The news that a reunion might be in the works was first divulged by Knox's father, Curt, who said that Sollecito would fly from his native Italy to spend time with Knox in Seattle. Despite his father saying that he had no plans to go to Washington, Sollecito said: I will certainly go and see Amanda. She asked me over and I accepted with pleasure and there is no saying I will wait until Christmas.

I could go earlier -- I could go at any moment. I really want to see her again, to speak with her and look into her eyes, Sollecito said, The Daily Mail reported. We need to speak and write to each other to try and understand what happened to us and to look forward to a future that appeared broken forever, but instead we can still build on. We have so many things to say to each other. We spent four years in a circle of hell, we suffered unspeakably and it ruined our lives.

Knox and Sollecito had been dating for about a week before the 2007 murder Kercher. Both were initially found guilty in the murder and sentenced to 26 and 25 years respectively; an Italian appeals court overturned their guilty conviction in early October and both were released.

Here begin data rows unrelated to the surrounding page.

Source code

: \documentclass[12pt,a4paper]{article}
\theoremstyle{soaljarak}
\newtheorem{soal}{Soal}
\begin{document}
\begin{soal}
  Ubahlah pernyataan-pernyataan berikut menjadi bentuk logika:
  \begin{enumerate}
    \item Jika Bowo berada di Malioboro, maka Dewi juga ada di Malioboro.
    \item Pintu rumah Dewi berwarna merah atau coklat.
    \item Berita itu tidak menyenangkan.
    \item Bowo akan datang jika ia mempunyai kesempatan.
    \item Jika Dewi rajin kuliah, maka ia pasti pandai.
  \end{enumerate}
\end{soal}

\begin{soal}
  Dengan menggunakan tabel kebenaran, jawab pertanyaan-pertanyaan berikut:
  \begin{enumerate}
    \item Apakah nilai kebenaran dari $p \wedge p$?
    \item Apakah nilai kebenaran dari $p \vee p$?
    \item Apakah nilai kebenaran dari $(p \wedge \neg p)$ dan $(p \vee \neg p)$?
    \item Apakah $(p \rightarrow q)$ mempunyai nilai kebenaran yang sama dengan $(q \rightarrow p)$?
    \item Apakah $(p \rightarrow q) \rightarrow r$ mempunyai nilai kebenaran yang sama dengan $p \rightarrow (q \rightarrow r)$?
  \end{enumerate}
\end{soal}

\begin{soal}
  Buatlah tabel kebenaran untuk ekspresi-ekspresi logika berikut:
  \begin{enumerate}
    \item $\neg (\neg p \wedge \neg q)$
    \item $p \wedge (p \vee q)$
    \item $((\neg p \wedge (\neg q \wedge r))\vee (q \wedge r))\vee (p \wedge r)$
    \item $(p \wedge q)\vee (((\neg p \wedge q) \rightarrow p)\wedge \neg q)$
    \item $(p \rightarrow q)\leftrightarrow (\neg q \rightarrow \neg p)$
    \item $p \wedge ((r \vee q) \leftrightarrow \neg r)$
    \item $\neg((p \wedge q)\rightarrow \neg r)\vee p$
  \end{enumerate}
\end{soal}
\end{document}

The freed 27-year-old has been staying at his father's villa in a gated community in Bisceglie, outside Bari in southern Italy. Unlike the welcome home party Knox received when she returned to Seattle, only about 20 photographers, cameramen and reporters went to the Sollecito home, where, Raffaele's father said, he was readjusting to life.

He's like a baby growing up that has to learn to get used to life, Francesco Sollecito told reporters.

The same has been said of Knox.

She's almost kind of reborn in a way. I mean, living for four years inside a concrete and steel, you know, prison, and now being able to kind of just look around, smell the air and -- and just do what she wants to do, hopefully when she wants to do it, it makes a huge difference, Curt Knox said.